Assuming that we have the sorted array that is described in the below image: After shifting this sorted array by some steps, we can have: The above array is called as a rotated array.

## Some properties of a rotated array

• When we divide a rotated array into two halves, at least one of the two halves will always sorted.

To understand this property, we can see a below image: If we choose the mid = 3 as the pivot point, we can find that our array is divided into two halves that are increased arrays.

–> So we can apply Binary Search for problems that are relevant to rotated array.

## Find minimum element of the rotated array

To solve this problem, we can have two solutions:

• Linear Search

The simple solution to solve it is to use Linear Search. We can scan all elements and compare them with the minimum element.

• Binary Search

Because the a part of array is sorted, so we can use Binary Search to solve it.

Below is our source code about this way.

``````public static int findMinElement(int[] arr) {
int minPos = 0;
for (int i = 1; i < arr.length - 1; ++i) {
if (arr[minPos] > arr[i]) {
minPos = i;
}
}

return minPos;
}
``````

The complexity of Linear Search:

• Time complexity: O(n) - n is the number of elements of this array
• Space complexity: O(1)

## Using Binary Search to optimize solution

In a rotated array, we will have some cases that we will cope with when shift it.

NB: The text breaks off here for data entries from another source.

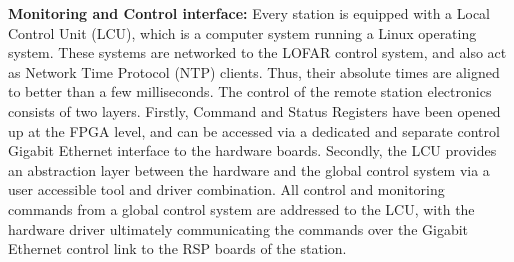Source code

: \documentclass{ws-jai}
\begin{document}

\noindent \textbf {Monitoring and Control  interface:} Every station is equipped
with a  Local Control  Unit (LCU), which  is a computer  system running  a Linux
operating system.  These systems are networked  to the LOFAR control system, and
also act as Network Time Protocol  (NTP) clients. Thus, their absolute times are
aligned to  better than a  few milliseconds. The  control of the  remote station
electronics consists of  two layers. Firstly, Command and  Status Registers have
been  opened up  at the  FPGA level,  and can  be accessed  via a  dedicated and
separate control  Gigabit Ethernet interface  to the hardware  boards. Secondly,
the  LCU provides  an  abstraction layer  between the  hardware  and the  global
control system  via a user accessible  tool and driver combination.  All control
and monitoring commands  from a global control system are  addressed to the LCU,
with the hardware driver ultimately  communicating the commands over the Gigabit
Ethernet control link to the RSP boards of the station.


\end{document}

1. Case 1 - when sorted array is not rotated with any steps In this case, our array is a sorted array but does not rotate with any steps. So, to check this case, we do the below expression:

`````` if (arr[left] <= arr[high]) {
return left;
}
``````
2. Case 2 - When our mid index points to the minimum element So, we will check it by using the following condition:

`````` int next = (mid + 1) % n;   // n is the length of the array
int prev = (mid + n - 1) % n;

if (arr[mid] < arr[next] && arr[mid] < arr[prev]) {
return mid;
}
``````
3. Case 3 - When our mid index points to the element that is belong to the sub-array. It does not contains the minimum element. In order to know exactly how we are under this case, we will use the below condition:

`````` if (arr[left] <= arr[mid]) {
left = mid + 1;
}
``````

Due to the minimum element that is belong to the other side, so we will shift the right side.

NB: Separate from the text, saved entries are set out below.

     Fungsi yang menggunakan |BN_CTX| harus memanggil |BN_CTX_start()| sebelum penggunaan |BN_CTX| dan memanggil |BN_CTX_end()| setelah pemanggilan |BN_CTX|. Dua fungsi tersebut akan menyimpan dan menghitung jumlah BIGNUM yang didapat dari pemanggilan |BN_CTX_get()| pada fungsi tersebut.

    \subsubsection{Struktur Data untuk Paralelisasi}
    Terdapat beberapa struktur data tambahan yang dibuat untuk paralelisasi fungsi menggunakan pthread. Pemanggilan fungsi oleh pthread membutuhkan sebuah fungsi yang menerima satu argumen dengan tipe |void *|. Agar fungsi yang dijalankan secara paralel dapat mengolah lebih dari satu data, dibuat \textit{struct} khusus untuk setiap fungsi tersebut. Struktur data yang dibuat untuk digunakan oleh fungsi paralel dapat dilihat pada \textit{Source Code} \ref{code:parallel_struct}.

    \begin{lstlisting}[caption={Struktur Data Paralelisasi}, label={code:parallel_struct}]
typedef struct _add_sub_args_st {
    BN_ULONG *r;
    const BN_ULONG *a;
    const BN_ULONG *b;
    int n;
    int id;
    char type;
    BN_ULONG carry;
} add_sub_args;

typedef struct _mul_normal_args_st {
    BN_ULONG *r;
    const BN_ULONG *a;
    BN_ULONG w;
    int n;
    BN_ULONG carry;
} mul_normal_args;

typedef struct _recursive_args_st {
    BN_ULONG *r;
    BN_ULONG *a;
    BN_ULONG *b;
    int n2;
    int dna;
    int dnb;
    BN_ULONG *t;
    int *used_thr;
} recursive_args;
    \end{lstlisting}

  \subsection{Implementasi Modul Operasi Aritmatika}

4. Case 4 - When our mid index points to the element that is belong to the sub-array. It contains the minimum element. `````` if (arr[mid] <= arr[right]) {
right = mid - 1;
}
``````

Based on the four conditions, we will have source code for this problem:

``````public static int findMinElement(int[] arr) {
int len = arr.length;
int left = 0;
int right = len - 1;

while (left <= right) {
if (arr[left] <= arr[right]) {  // Case 1: sorted array
return left;
}

int mid = left + (right - left) / 2;
int next = (mid + 1) % len;
int prev = (mid + len - 1) % len;
if (arr[mid] <= arr[next] && arr[mid] <= arr[prev]) {   // Case 2: mid index points to the minimum element
return mid;
} else if (arr[mid] <= arr[right]) {    // Case 4
right = mid - 1;
} else if (arr[mid] >= arr[left]) {     // Case 3
left = mid + 1;
}
}

return -1;
}
``````

The complexity of Binary Search:

• Time complexity: O(log(n)) - n is the number of elements of this array
• Space complexity: O(1)

## Wrapping up

• Understanding about what the rotated array is, and its properties.

• When we have two different trends in our array, we can use Binary Search to solve this problem.

• From this problem, we can find that in a rotated array, the index of the minimum element will be equal to the number of rotation of its array.